If you are relying on a DNS response from ANYONE to establish trust, you are doing it wrong. We have been trying with very limited success to add some level of security to DNS for almost two decades. It's incredibly easy to hijack, and nearly every ISP (including Comcast) has been caught tampering with it. DNS is quite literally the least secure protocol on the entire internet. This further confirms that you do not have the slightest clue what you are talking about. Note that they turned the service off after several years because it was determined to be indistinguishable from "malicious" DNS hijacking. This wasn't just a mistake, it was a willful sellout of their customers. Marginal costs may not be that high because they probably need all these DNS servers on the edge for their CDN service.īTW, Comcast betrayed all its customers with the DNS hijacking in their Comcast Domain Helper service.

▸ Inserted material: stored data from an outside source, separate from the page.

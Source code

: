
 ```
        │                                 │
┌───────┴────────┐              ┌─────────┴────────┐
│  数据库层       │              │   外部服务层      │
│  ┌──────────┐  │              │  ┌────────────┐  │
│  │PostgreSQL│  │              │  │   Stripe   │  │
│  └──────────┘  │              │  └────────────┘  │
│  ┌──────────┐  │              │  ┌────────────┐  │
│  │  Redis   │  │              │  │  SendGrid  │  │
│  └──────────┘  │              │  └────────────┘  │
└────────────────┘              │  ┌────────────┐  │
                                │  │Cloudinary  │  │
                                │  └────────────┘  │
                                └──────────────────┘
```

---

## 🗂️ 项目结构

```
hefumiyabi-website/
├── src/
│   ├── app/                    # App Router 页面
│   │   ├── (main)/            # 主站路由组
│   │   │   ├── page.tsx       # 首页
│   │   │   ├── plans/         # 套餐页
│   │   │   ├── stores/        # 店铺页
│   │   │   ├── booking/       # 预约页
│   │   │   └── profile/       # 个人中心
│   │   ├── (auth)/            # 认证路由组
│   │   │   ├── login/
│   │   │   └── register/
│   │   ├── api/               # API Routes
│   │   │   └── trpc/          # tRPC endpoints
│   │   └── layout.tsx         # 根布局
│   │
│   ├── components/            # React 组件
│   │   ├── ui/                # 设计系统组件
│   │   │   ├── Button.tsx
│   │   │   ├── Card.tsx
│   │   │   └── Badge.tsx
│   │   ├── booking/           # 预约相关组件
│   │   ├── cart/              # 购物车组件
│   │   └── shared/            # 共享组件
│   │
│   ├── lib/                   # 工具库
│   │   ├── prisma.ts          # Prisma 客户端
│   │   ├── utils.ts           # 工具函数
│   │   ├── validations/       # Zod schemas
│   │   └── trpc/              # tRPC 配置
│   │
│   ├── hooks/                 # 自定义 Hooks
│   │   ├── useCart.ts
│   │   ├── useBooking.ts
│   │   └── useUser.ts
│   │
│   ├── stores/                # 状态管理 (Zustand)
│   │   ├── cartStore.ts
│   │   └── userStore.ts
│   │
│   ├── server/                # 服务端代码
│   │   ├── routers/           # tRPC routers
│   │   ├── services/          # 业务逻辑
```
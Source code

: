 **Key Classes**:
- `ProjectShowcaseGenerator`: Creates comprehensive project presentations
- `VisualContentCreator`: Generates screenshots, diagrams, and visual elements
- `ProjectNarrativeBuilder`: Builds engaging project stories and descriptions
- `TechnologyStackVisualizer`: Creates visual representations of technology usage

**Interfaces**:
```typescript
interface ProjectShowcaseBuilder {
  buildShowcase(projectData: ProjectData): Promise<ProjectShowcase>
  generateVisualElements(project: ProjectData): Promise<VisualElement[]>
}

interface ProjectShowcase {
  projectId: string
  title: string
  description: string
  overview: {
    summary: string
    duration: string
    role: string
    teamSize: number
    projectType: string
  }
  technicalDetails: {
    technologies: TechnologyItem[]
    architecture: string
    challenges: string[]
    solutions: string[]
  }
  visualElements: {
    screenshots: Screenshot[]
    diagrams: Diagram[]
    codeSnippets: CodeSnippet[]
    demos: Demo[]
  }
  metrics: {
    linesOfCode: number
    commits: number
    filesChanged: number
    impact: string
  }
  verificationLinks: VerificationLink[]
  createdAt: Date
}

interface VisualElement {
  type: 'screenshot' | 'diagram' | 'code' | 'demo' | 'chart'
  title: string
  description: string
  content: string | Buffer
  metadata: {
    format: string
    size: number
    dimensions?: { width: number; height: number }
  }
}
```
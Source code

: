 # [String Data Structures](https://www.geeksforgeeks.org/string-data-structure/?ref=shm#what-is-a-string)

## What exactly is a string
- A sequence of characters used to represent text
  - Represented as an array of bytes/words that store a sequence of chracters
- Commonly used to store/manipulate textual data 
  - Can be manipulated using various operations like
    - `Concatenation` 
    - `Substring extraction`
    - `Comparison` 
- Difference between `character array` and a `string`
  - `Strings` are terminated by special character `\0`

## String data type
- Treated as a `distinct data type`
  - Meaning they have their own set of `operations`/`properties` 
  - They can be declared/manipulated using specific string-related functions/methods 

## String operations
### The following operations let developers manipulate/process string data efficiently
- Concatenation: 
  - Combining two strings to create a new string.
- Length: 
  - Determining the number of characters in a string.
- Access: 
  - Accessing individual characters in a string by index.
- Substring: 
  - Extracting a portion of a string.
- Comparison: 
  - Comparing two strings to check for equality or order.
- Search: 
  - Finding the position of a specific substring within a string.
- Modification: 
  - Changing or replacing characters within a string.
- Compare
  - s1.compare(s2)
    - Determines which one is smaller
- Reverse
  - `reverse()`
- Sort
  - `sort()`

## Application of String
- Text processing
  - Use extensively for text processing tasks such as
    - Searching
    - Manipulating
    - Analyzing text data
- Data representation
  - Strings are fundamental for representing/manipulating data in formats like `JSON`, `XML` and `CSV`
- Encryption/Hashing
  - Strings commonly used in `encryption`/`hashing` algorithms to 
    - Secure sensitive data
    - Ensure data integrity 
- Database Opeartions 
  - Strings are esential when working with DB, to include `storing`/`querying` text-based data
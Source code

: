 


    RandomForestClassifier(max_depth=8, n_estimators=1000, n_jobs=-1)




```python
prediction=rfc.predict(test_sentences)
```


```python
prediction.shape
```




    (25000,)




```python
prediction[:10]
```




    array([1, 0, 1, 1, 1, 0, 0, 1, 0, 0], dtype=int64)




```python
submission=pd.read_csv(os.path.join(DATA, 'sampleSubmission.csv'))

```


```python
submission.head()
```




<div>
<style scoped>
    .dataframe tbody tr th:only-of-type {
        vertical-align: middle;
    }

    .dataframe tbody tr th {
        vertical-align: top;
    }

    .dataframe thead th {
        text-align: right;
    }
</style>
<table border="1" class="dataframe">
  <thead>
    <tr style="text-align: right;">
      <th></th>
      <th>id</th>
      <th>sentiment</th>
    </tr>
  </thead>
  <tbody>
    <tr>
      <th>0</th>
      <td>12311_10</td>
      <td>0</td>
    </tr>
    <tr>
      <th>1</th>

If they are the fastest DNS they will speed up all DNS queries, but queries about sites using their CDN could be even faster, particularly because of the way that CDNs use DNS.ģ. Faster serving of content that they host on their content delivery network (CDN) to end users. I understand how DNS systems work, but what exactly is in it for CloudFlare? It costs them money to run this service and to retain KPMG to do the audits.Īre they looking to use this as a channel to re-route mass users in case of a DDoS attack to a site they provide CloudFlare service to? But, really, Dns redirect, ad insertion, mal formed address spoofing, cookie propagation. Sounds like you would benefit immeasurably from secure dns and trusted computing. By the way I bet you a nickel you walk through the cloudflare stack to get to Vanguard. Skepticism means you can learn and make a rational decision.
Besides, if your criteria is large public company wouldn’t you use Google’s DNS service instead? Google is much larger. Seriously, Cloudflare is an 800lbs gorilla in the industry. The only thing Comcast has that Cloudflare lacks is a history of shady business practices. So it is not me who is going to use 1.1.1.1 as my DNS.Ĭloudflare has revenue well in excess of $100mm and its major shareholders are Microsoft and Fidelity.
I do not have the same level of trust with a small private company such as CloudFlare.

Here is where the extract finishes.